### WHAT THE EXERCISE ASKS
Every entry below, from first to last, should be copied exactly.

### RECORDED DATA
╔══

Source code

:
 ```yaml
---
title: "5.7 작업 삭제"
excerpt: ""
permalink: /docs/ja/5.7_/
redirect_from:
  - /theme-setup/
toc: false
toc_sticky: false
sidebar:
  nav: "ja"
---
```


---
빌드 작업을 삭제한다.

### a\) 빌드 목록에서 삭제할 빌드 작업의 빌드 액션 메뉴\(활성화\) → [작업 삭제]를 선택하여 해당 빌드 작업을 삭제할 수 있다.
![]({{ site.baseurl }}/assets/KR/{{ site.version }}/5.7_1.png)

╚══

### ANSWER TO THE PROBLEM
Source code

:
 ```yaml
---
title: "5.7 작업 삭제"
excerpt: ""
permalink: /docs/ja/5.7_/
redirect_from:
  - /theme-setup/
toc: false
toc_sticky: false
sidebar:
  nav: "ja"
---
```


---
빌드 작업을 삭제한다.

### a\) 빌드 목록에서 삭제할 빌드 작업의 빌드 액션 메뉴\(활성화\) → [작업 삭제]를 선택하여 해당 빌드 작업을 삭제할 수 있다.
![]({{ site.baseurl }}/assets/KR/{{ site.version }}/5.7_1.png)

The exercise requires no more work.